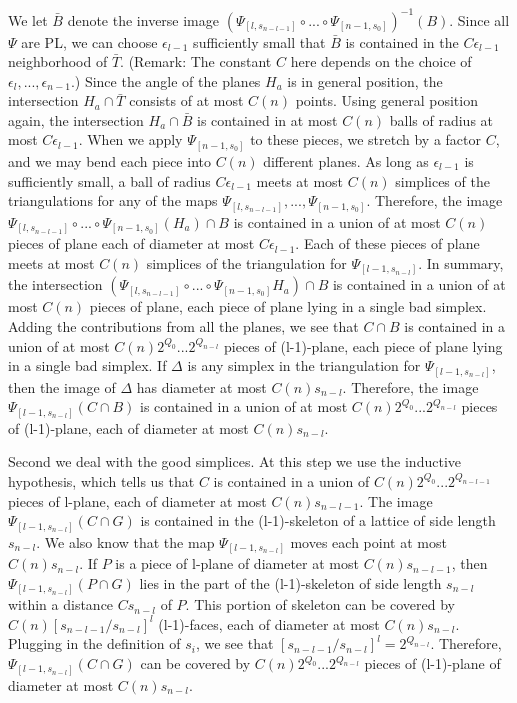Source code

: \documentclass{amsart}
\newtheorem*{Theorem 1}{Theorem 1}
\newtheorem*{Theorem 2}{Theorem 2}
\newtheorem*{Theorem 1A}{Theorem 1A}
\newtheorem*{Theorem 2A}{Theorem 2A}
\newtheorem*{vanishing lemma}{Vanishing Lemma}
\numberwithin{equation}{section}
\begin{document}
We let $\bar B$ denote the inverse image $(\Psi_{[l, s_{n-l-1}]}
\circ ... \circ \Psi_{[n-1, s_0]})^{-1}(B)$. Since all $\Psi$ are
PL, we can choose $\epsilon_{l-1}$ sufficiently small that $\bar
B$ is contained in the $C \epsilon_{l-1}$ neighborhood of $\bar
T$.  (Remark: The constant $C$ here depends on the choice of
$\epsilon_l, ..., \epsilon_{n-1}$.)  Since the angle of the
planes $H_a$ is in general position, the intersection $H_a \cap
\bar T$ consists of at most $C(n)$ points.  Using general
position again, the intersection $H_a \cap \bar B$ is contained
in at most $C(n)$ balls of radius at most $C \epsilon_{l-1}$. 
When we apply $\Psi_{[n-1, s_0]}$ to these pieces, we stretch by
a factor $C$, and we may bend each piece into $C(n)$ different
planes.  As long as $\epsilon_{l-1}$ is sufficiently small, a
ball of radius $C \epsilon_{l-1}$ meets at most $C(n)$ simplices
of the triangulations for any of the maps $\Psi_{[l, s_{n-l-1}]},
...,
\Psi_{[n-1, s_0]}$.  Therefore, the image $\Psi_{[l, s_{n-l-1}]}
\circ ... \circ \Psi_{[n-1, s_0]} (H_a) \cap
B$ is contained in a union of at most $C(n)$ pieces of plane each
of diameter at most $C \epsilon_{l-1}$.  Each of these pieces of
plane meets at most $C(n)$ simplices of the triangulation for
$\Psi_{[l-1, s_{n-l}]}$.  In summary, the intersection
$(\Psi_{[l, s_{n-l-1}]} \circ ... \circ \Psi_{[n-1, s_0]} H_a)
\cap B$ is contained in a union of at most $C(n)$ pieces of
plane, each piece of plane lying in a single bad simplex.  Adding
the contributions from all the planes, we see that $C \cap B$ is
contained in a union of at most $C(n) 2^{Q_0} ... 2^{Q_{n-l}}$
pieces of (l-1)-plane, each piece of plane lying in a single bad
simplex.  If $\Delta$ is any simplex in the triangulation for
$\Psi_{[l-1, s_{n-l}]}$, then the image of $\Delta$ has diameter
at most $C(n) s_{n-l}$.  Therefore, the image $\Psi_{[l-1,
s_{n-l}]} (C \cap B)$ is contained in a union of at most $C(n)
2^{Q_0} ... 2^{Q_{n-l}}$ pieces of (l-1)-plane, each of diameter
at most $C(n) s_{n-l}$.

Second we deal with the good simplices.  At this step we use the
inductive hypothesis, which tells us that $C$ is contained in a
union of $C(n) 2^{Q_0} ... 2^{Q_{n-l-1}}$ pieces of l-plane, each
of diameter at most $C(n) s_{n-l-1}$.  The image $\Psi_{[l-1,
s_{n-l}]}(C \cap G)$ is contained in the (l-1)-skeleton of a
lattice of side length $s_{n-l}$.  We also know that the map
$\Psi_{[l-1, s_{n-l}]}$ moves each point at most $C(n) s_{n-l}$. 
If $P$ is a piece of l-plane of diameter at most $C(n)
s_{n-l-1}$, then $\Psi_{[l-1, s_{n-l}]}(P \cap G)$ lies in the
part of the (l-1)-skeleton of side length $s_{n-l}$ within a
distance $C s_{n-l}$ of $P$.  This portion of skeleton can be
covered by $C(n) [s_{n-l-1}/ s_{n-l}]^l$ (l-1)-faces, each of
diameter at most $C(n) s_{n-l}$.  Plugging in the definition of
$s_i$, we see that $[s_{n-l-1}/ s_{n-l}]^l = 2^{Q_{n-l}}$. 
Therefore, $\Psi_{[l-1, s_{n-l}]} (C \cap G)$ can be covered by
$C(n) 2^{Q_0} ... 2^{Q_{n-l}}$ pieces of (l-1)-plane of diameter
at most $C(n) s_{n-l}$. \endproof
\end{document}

...

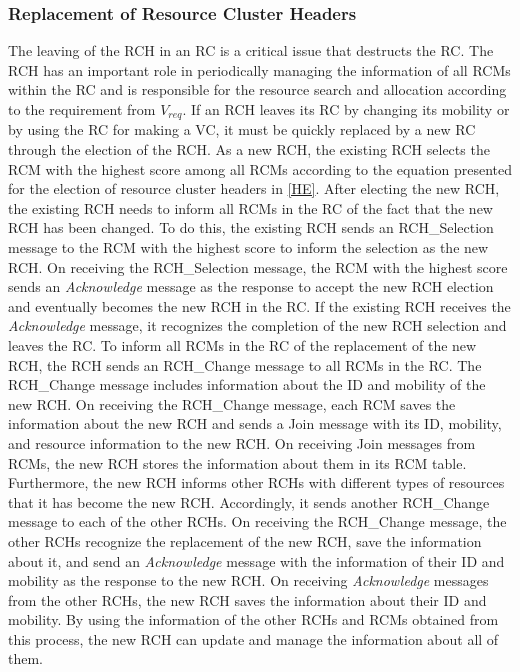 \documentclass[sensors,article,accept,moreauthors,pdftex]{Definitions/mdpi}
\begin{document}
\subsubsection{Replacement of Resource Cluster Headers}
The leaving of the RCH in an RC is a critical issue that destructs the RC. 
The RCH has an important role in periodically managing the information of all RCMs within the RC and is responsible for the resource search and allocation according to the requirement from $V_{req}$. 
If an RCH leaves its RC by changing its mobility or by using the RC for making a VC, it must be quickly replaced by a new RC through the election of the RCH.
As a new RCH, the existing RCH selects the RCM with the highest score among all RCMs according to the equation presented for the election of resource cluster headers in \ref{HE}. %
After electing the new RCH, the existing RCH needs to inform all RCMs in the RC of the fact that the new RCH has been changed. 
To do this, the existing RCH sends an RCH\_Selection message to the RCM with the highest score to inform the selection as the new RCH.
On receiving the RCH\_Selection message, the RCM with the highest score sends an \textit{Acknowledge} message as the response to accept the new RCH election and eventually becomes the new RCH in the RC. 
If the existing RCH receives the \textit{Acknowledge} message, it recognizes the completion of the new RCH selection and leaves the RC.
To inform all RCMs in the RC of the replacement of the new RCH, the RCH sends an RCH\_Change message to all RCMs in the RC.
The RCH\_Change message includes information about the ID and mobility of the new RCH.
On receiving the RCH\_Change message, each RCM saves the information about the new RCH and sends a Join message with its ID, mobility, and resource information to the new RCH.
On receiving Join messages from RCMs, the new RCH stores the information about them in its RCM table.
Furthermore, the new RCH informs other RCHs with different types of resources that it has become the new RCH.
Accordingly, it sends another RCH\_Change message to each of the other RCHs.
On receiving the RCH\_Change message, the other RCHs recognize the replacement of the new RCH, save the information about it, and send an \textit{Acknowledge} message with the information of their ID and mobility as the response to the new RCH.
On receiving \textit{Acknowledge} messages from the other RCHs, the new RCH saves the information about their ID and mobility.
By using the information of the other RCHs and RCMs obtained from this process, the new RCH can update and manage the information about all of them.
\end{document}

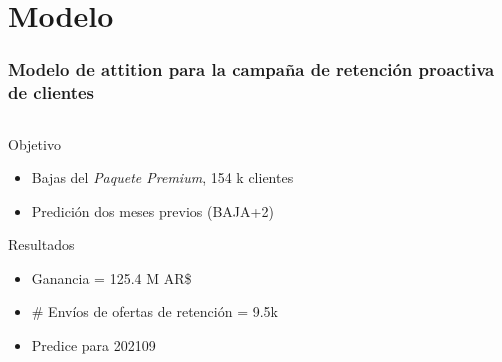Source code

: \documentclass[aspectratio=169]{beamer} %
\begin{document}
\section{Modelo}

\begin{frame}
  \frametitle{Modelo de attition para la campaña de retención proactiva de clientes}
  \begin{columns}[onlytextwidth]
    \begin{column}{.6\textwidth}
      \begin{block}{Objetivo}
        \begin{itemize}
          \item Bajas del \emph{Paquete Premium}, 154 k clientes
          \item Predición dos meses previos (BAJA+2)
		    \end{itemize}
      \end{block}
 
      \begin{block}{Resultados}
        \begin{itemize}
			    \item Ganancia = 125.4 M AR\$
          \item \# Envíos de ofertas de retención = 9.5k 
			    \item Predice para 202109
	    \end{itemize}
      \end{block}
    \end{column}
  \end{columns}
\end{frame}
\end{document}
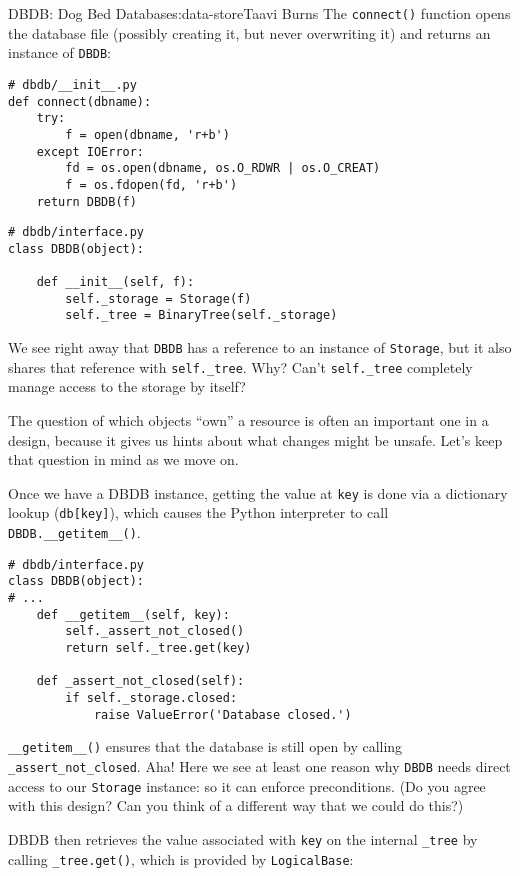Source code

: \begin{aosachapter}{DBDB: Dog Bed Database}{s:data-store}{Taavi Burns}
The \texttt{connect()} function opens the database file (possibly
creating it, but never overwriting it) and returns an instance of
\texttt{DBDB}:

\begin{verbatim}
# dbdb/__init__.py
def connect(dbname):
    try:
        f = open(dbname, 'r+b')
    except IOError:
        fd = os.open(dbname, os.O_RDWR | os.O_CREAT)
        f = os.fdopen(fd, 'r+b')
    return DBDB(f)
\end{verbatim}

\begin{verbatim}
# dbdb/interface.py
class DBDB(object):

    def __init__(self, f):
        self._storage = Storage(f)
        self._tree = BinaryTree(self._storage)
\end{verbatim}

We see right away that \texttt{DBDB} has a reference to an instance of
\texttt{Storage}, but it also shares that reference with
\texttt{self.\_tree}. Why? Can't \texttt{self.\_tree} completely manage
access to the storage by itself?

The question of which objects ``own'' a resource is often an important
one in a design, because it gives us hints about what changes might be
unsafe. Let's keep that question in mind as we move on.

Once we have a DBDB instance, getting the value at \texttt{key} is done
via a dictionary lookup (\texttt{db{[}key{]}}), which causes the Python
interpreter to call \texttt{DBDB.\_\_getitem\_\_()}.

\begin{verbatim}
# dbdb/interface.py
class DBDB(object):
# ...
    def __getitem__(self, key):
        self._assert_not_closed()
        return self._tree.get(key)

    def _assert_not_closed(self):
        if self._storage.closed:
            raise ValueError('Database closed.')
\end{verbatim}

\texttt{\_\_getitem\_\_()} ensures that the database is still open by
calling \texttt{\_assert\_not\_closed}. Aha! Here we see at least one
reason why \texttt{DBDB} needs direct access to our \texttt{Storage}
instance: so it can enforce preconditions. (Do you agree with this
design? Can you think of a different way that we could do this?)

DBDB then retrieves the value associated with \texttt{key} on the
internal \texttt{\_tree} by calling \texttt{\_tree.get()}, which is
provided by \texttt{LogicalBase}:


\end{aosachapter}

Your objective:
Please copy each line of the material that contains the word "covered".

Response to the exercise:
covered by $C(n) [s_{n-l-1}/ s_{n-l}]^l$ (l-1)-faces, each of
Therefore, $\Psi_{[l-1, s_{n-l}]} (C \cap G)$ can be covered by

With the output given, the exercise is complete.